Problem requirements:
Restate every line below word for word, but drop each picture.
::::::::::
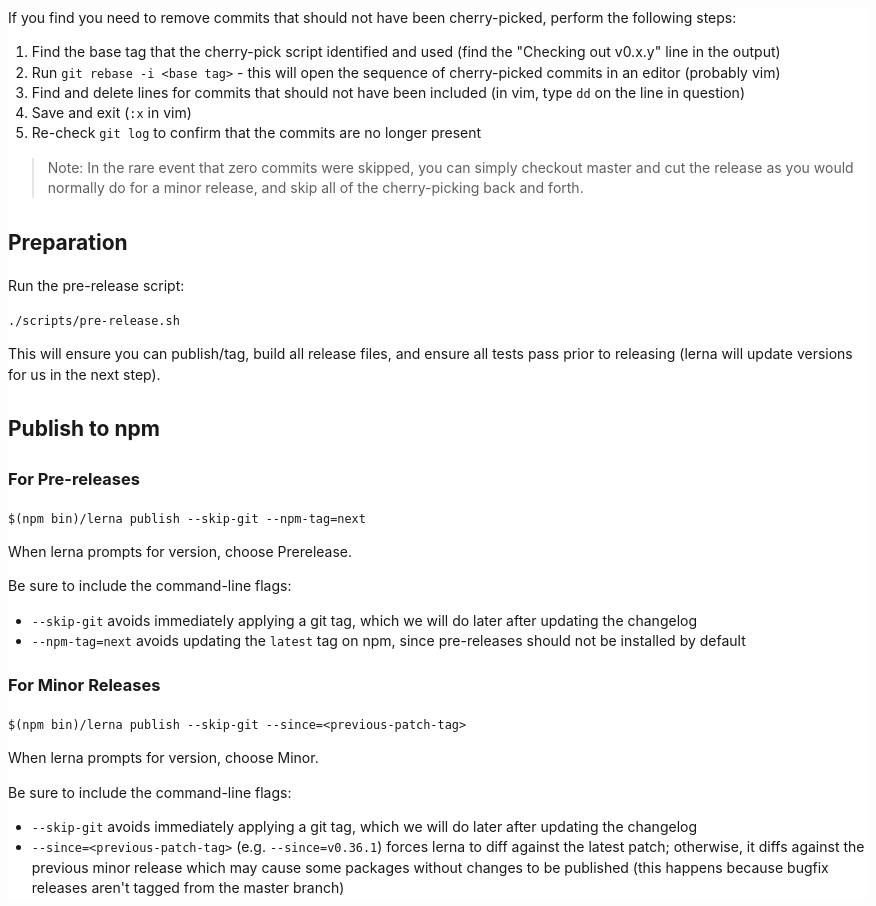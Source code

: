 If you find you need to remove commits that should not have been cherry-picked, perform the following steps:

1. Find the base tag that the cherry-pick script identified and used (find the "Checking out v0.x.y" line in the output)
1. Run `git rebase -i <base tag>` - this will open the sequence of cherry-picked commits in an editor (probably vim)
1. Find and delete lines for commits that should not have been included (in vim, type `dd` on the line in question)
1. Save and exit (`:x` in vim)
1. Re-check `git log` to confirm that the commits are no longer present

> Note: In the rare event that zero commits were skipped, you can simply checkout master and cut the release as you
> would normally do for a minor release, and skip all of the cherry-picking back and forth.

## Preparation

Run the pre-release script:

`./scripts/pre-release.sh`

This will ensure you can publish/tag, build all release files, and ensure all tests
pass prior to releasing (lerna will update versions for us in the next step).

## Publish to npm

### For Pre-releases

```
$(npm bin)/lerna publish --skip-git --npm-tag=next
```

When lerna prompts for version, choose Prerelease.

Be sure to include the command-line flags:

* `--skip-git` avoids immediately applying a git tag, which we will do later after updating the changelog
* `--npm-tag=next` avoids updating the `latest` tag on npm, since pre-releases should not be installed by default

### For Minor Releases

```
$(npm bin)/lerna publish --skip-git --since=<previous-patch-tag>
```

When lerna prompts for version, choose Minor.

Be sure to include the command-line flags:

* `--skip-git` avoids immediately applying a git tag, which we will do later after updating the changelog
* `--since=<previous-patch-tag>` (e.g. `--since=v0.36.1`) forces lerna to diff against the latest patch; otherwise,
  it diffs against the previous minor release which may cause some packages without changes to be published (this
  happens because bugfix releases aren't tagged from the master branch)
::::::::::
Reply:
Source code

: If you find you need to remove commits that should not have been cherry-picked, perform the following steps:

1. Find the base tag that the cherry-pick script identified and used (find the "Checking out v0.x.y" line in the output)
1. Run `git rebase -i <base tag>` - this will open the sequence of cherry-picked commits in an editor (probably vim)
1. Find and delete lines for commits that should not have been included (in vim, type `dd` on the line in question)
1. Save and exit (`:x` in vim)
1. Re-check `git log` to confirm that the commits are no longer present

> Note: In the rare event that zero commits were skipped, you can simply checkout master and cut the release as you
> would normally do for a minor release, and skip all of the cherry-picking back and forth.

## Preparation

Run the pre-release script:

`./scripts/pre-release.sh`

This will ensure you can publish/tag, build all release files, and ensure all tests
pass prior to releasing (lerna will update versions for us in the next step).

## Publish to npm

### For Pre-releases

```
$(npm bin)/lerna publish --skip-git --npm-tag=next
```

When lerna prompts for version, choose Prerelease.

Be sure to include the command-line flags:

* `--skip-git` avoids immediately applying a git tag, which we will do later after updating the changelog
* `--npm-tag=next` avoids updating the `latest` tag on npm, since pre-releases should not be installed by default

### For Minor Releases

```
$(npm bin)/lerna publish --skip-git --since=<previous-patch-tag>
```

When lerna prompts for version, choose Minor.

Be sure to include the command-line flags:

* `--skip-git` avoids immediately applying a git tag, which we will do later after updating the changelog
* `--since=<previous-patch-tag>` (e.g. `--since=v0.36.1`) forces lerna to diff against the latest patch; otherwise,
  it diffs against the previous minor release which may cause some packages without changes to be published (this
  happens because bugfix releases aren't tagged from the master branch)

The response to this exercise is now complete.